--- Activity ---
Each record should be given again exactly as it appears, with no image included.

Stored items from a collection:
*-*-*

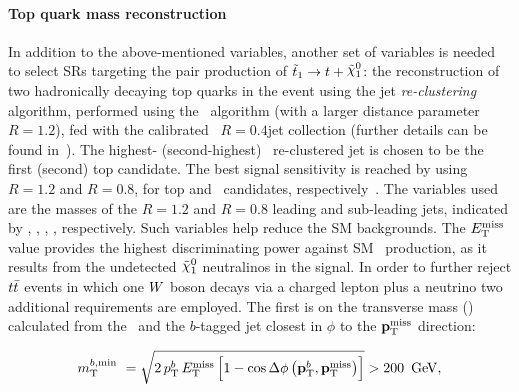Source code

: 			\paragraph*{Top quark mass reconstruction}

				In addition to the above-mentioned variables, another set of variables is needed to select \acp{SR} targeting the pair production of $\stopone \to t + \ninoone$: the reconstruction of two hadronically decaying top quarks in the event using the jet \emph{re-clustering} algorithm, performed using the \antikt\ algorithm (with a larger distance parameter $R = 1.2$), fed with the calibrated \antikt\ $R = 0.4 $jet collection (further details can be found in~\cite{Antikt2008}). The highest- (second-highest) \pt\ re-clustered jet is chosen to be the first (second) top candidate. The best signal sensitivity is reached by using $R = 1.2$ and $R = 0.8$, for top and \Wboson\ candidates, respectively~\cite{stop0L,ICHEPstop0L}. The variables used are the masses of the $R=1.2$ and $R=0.8$ leading and sub-leading jets, indicated by \mantikttwelvezero, \mantikttwelveone, \mantikteightzero, \mantikteightone, respectively. Such variables help reduce the \ac{SM} backgrounds. %
				The $E_{\mathrm{T}}^{\mathrm{miss}}$ value provides the highest discriminating power against \ac{SM} \ttbar\ production, as it results from the undetected $\ninoone$ neutralinos in the signal. In order to further reject $t\bar{t}$ events in which one $W$ boson decays via a charged lepton plus a neutrino two additional requirements are employed. The first is on the transverse mass (\mt) calculated from the \met\ and the $b$-tagged jet closest in $\phi$ to the $\mathbf{p}_\mathrm{T}^\mathrm{miss}$ direction: 

				\begin{equation*}
					\mtbmin\ = \sqrt{2\,\ptb\,\met \left[1-\cos{\Delta\phi\left(\vecptb,\ptmiss\right)}\right]} > 200\,\GeV,
				\end{equation*}

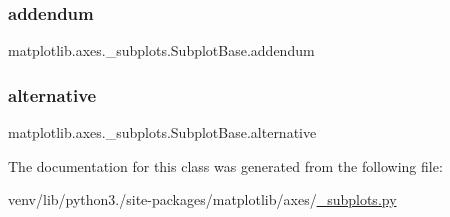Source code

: \subsubsection{\texorpdfstring{addendum}{addendum}}
{\footnotesize\ttfamily matplotlib.\+axes.\+\_\+subplots.\+Subplot\+Base.\+addendum\hspace{0.3cm}{\ttfamily [static]}}

\mbox{\label{classmatplotlib_1_1axes_1_1__subplots_1_1SubplotBase_aab127e4d91d5a1aaab5af6995de63dae}} 
\subsubsection{\texorpdfstring{alternative}{alternative}}
{\footnotesize\ttfamily matplotlib.\+axes.\+\_\+subplots.\+Subplot\+Base.\+alternative\hspace{0.3cm}{\ttfamily [static]}}



The documentation for this class was generated from the following file\+:\begin{DoxyCompactItemize}
\item 
venv/lib/python3./site-\/packages/matplotlib/axes/\hyperlink{__subplots_8py}{\+\_\+subplots.\+py}\end{DoxyCompactItemize}

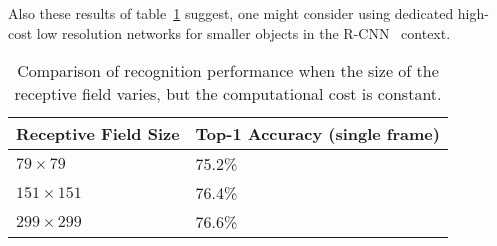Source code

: \documentclass[10pt,twocolumn,letterpaper]{article}
\begin{document}
Also these results of table~\ref{lowrescmp} suggest, one might consider using
dedicated high-cost low resolution networks for smaller objects in the
R-CNN~\cite{girshick2014rcnn} context.

\begin{table}
{
 \begin{center}
   \begin{tabular}[H]{|l|l|}
   \hline
   {\bf Receptive Field Size} & {\bf Top-1 Accuracy (single frame)}\\
   \hline\hline
   $79\times 79$ & 75.2\% \\
   \hline
   $151\times 151$ & 76.4\% \\
   \hline
   $299\times 299$ & 76.6\% \\
   \hline
   \end{tabular}
 \end{center}
 }
\caption{Comparison of recognition performance when the size of the receptive
field varies, but the computational cost is constant.}
\label{lowrescmp}
\end{table}
\end{document}
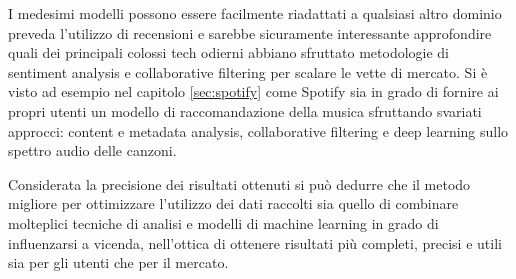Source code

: \documentclass[hidelinks, 12pt]{article}
\begin{document}
I medesimi modelli possono essere facilmente riadattati a qualsiasi altro dominio preveda l'utilizzo di recensioni e sarebbe sicuramente interessante approfondire quali dei principali colossi tech odierni abbiano sfruttato metodologie di sentiment analysis e collaborative filtering per scalare le vette di mercato. Si è visto ad esempio nel capitolo \ref{sec:spotify} come Spotify sia in grado di fornire ai propri utenti un modello di raccomandazione della musica sfruttando svariati approcci: content e metadata analysis, collaborative filtering e deep learning sullo spettro audio delle canzoni.

Considerata la precisione dei risultati ottenuti si può dedurre che il metodo migliore per ottimizzare l'utilizzo dei dati raccolti sia quello di combinare molteplici tecniche di analisi e modelli di machine learning in grado di influenzarsi a vicenda, nell'ottica di ottenere risultati più completi, precisi e utili sia per gli utenti che per il mercato.





\newpage


	
\end{document}
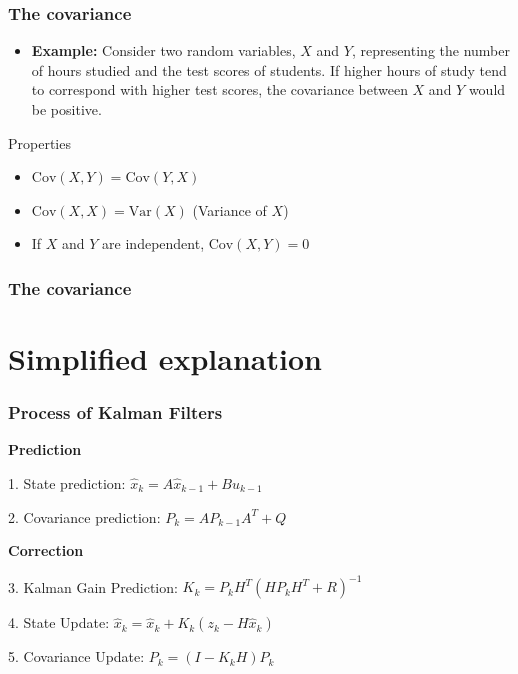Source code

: \documentclass{beamer}
\begin{document}
\begin{frame}
    \frametitle{The covariance}
    \begin{itemize}
        \item \textbf{Example:}
        Consider two random variables, \(X\) and \(Y\), representing the number of hours studied and the test scores of students. If higher hours of study tend to correspond with higher test scores, the covariance between \(X\) and \(Y\) would be positive.
    \end{itemize}

    \begin{block}{Properties}
        \begin{itemize}
            \item \(\text{Cov}(X, Y) = \text{Cov}(Y, X)\)
            \item \(\text{Cov}(X, X) = \text{Var}(X)\) (Variance of \(X\))
            \item If \(X\) and \(Y\) are independent, \(\text{Cov}(X, Y) = 0\)
        \end{itemize}
    \end{block}

\end{frame}

\begin{frame}
    \frametitle{The covariance}
\end{frame}

\section{Simplified explanation}

\begin{frame}
    \frametitle{Process of Kalman Filters}

    \textbf{Prediction}

    1. State prediction: \( \hat{x}_{k} = A\hat{x}_{k-1}+Bu_{k-1} \)

    2. Covariance prediction: \( P_{k}=AP_{k-1}A^{T}+Q \)

    \textbf{Correction}

    3. Kalman Gain Prediction: \( K_{k}=P_{k}H^{T}(HP_{k}H^T+R)^{-1} \)

    4. State Update: \( \hat{x}_{k}=\hat{x}_{k}+K_{k}(z_{k}-H\hat{x}_{k}) \)

    5. Covariance Update: \( P_{k}=(I-K_{k}H)P_{k} \)
\end{frame}
\end{document}
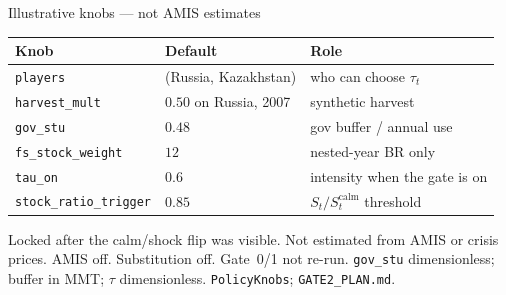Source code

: \begin{frame}{Illustrative knobs --- not AMIS estimates}

{\scriptsize
\renewcommand{\arraystretch}{0.95}
\begin{center}
\begin{tabular}{@{}lll@{}}
\toprule
Knob & Default & Role \\
\midrule
\texttt{players} & (Russia, Kazakhstan) & who can choose $\tau_t$ \\
\texttt{harvest\_mult} & $0.50$ on Russia, 2007 & synthetic harvest \\
\texttt{gov\_stu} & $0.48$ & gov buffer / annual use \\
\texttt{fs\_stock\_weight} & $12$ & nested-year BR only \\
\texttt{tau\_on} & $0.6$ & intensity when the gate is on \\
\texttt{stock\_ratio\_trigger} & $0.85$ & $S_t/S^{\mathrm{calm}}_t$ threshold \\
\bottomrule
\end{tabular}
\end{center}}

{\scriptsize Locked after the calm/shock flip was visible. Not estimated
from AMIS or crisis prices. AMIS off. Substitution off. Gate~0/1 not re-run.}
{\texttt{gov\_stu} dimensionless; buffer in MMT; $\tau$ dimensionless.}
{\texttt{PolicyKnobs}; \texttt{GATE2\_PLAN.md}.}
\end{frame}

*-*-*

--- Result ---
Source code

: 			\paragraph*{Top quark mass reconstruction}

				In addition to the above-mentioned variables, another set of variables is needed to select \acp{SR} targeting the pair production of $\stopone \to t + \ninoone$: the reconstruction of two hadronically decaying top quarks in the event using the jet \emph{re-clustering} algorithm, performed using the \antikt\ algorithm (with a larger distance parameter $R = 1.2$), fed with the calibrated \antikt\ $R = 0.4 $jet collection (further details can be found in~\cite{Antikt2008}). The highest- (second-highest) \pt\ re-clustered jet is chosen to be the first (second) top candidate. The best signal sensitivity is reached by using $R = 1.2$ and $R = 0.8$, for top and \Wboson\ candidates, respectively~\cite{stop0L,ICHEPstop0L}. The variables used are the masses of the $R=1.2$ and $R=0.8$ leading and sub-leading jets, indicated by \mantikttwelvezero, \mantikttwelveone, \mantikteightzero, \mantikteightone, respectively. Such variables help reduce the \ac{SM} backgrounds. %
				The $E_{\mathrm{T}}^{\mathrm{miss}}$ value provides the highest discriminating power against \ac{SM} \ttbar\ production, as it results from the undetected $\ninoone$ neutralinos in the signal. In order to further reject $t\bar{t}$ events in which one $W$ boson decays via a charged lepton plus a neutrino two additional requirements are employed. The first is on the transverse mass (\mt) calculated from the \met\ and the $b$-tagged jet closest in $\phi$ to the $\mathbf{p}_\mathrm{T}^\mathrm{miss}$ direction: 

				\begin{equation*}
					\mtbmin\ = \sqrt{2\,\ptb\,\met \left[1-\cos{\Delta\phi\left(\vecptb,\ptmiss\right)}\right]} > 200\,\GeV,
				\end{equation*}

Source code

: \subsubsection{\texorpdfstring{addendum}{addendum}}
{\footnotesize\ttfamily matplotlib.\+axes.\+\_\+subplots.\+Subplot\+Base.\+addendum\hspace{0.3cm}{\ttfamily [static]}}

\mbox{\label{classmatplotlib_1_1axes_1_1__subplots_1_1SubplotBase_aab127e4d91d5a1aaab5af6995de63dae}} 
\subsubsection{\texorpdfstring{alternative}{alternative}}
{\footnotesize\ttfamily matplotlib.\+axes.\+\_\+subplots.\+Subplot\+Base.\+alternative\hspace{0.3cm}{\ttfamily [static]}}



The documentation for this class was generated from the following file\+:\begin{DoxyCompactItemize}
\item 
venv/lib/python3./site-\/packages/matplotlib/axes/\hyperlink{__subplots_8py}{\+\_\+subplots.\+py}\end{DoxyCompactItemize}

Source code

: \documentclass[10pt,twocolumn,letterpaper]{article}
\begin{document}
Also these results of table~\ref{lowrescmp} suggest, one might consider using
dedicated high-cost low resolution networks for smaller objects in the
R-CNN~\cite{girshick2014rcnn} context.

\begin{table}
{
 \begin{center}
   \begin{tabular}[H]{|l|l|}
   \hline
   {\bf Receptive Field Size} & {\bf Top-1 Accuracy (single frame)}\\
   \hline\hline
   $79\times 79$ & 75.2\% \\
   \hline
   $151\times 151$ & 76.4\% \\
   \hline
   $299\times 299$ & 76.6\% \\
   \hline
   \end{tabular}
 \end{center}
 }
\caption{Comparison of recognition performance when the size of the receptive
field varies, but the computational cost is constant.}
\label{lowrescmp}
\end{table}
\end{document}
Source code

: \documentclass[hidelinks, 12pt]{article}
\begin{document}
I medesimi modelli possono essere facilmente riadattati a qualsiasi altro dominio preveda l'utilizzo di recensioni e sarebbe sicuramente interessante approfondire quali dei principali colossi tech odierni abbiano sfruttato metodologie di sentiment analysis e collaborative filtering per scalare le vette di mercato. Si è visto ad esempio nel capitolo \ref{sec:spotify} come Spotify sia in grado di fornire ai propri utenti un modello di raccomandazione della musica sfruttando svariati approcci: content e metadata analysis, collaborative filtering e deep learning sullo spettro audio delle canzoni.

Considerata la precisione dei risultati ottenuti si può dedurre che il metodo migliore per ottimizzare l'utilizzo dei dati raccolti sia quello di combinare molteplici tecniche di analisi e modelli di machine learning in grado di influenzarsi a vicenda, nell'ottica di ottenere risultati più completi, precisi e utili sia per gli utenti che per il mercato.





\newpage


	
\end{document}
Source code

: \documentclass{beamer}
\begin{document}
\begin{frame}
    \frametitle{The covariance}
    \begin{itemize}
        \item \textbf{Example:}
        Consider two random variables, \(X\) and \(Y\), representing the number of hours studied and the test scores of students. If higher hours of study tend to correspond with higher test scores, the covariance between \(X\) and \(Y\) would be positive.
    \end{itemize}

    \begin{block}{Properties}
        \begin{itemize}
            \item \(\text{Cov}(X, Y) = \text{Cov}(Y, X)\)
            \item \(\text{Cov}(X, X) = \text{Var}(X)\) (Variance of \(X\))
            \item If \(X\) and \(Y\) are independent, \(\text{Cov}(X, Y) = 0\)
        \end{itemize}
    \end{block}

\end{frame}

\begin{frame}
    \frametitle{The covariance}
\end{frame}

\section{Simplified explanation}

\begin{frame}
    \frametitle{Process of Kalman Filters}

    \textbf{Prediction}

    1. State prediction: \( \hat{x}_{k} = A\hat{x}_{k-1}+Bu_{k-1} \)

    2. Covariance prediction: \( P_{k}=AP_{k-1}A^{T}+Q \)

    \textbf{Correction}

    3. Kalman Gain Prediction: \( K_{k}=P_{k}H^{T}(HP_{k}H^T+R)^{-1} \)

    4. State Update: \( \hat{x}_{k}=\hat{x}_{k}+K_{k}(z_{k}-H\hat{x}_{k}) \)

    5. Covariance Update: \( P_{k}=(I-K_{k}H)P_{k} \)
\end{frame}
\end{document}
Source code

: \begin{frame}{Illustrative knobs --- not AMIS estimates}

{\scriptsize
\renewcommand{\arraystretch}{0.95}
\begin{center}
\begin{tabular}{@{}lll@{}}
\toprule
Knob & Default & Role \\
\midrule
\texttt{players} & (Russia, Kazakhstan) & who can choose $\tau_t$ \\
\texttt{harvest\_mult} & $0.50$ on Russia, 2007 & synthetic harvest \\
\texttt{gov\_stu} & $0.48$ & gov buffer / annual use \\
\texttt{fs\_stock\_weight} & $12$ & nested-year BR only \\
\texttt{tau\_on} & $0.6$ & intensity when the gate is on \\
\texttt{stock\_ratio\_trigger} & $0.85$ & $S_t/S^{\mathrm{calm}}_t$ threshold \\
\bottomrule
\end{tabular}
\end{center}}

{\scriptsize Locked after the calm/shock flip was visible. Not estimated
from AMIS or crisis prices. AMIS off. Substitution off. Gate~0/1 not re-run.}
{\texttt{gov\_stu} dimensionless; buffer in MMT; $\tau$ dimensionless.}
{\texttt{PolicyKnobs}; \texttt{GATE2\_PLAN.md}.}
\end{frame}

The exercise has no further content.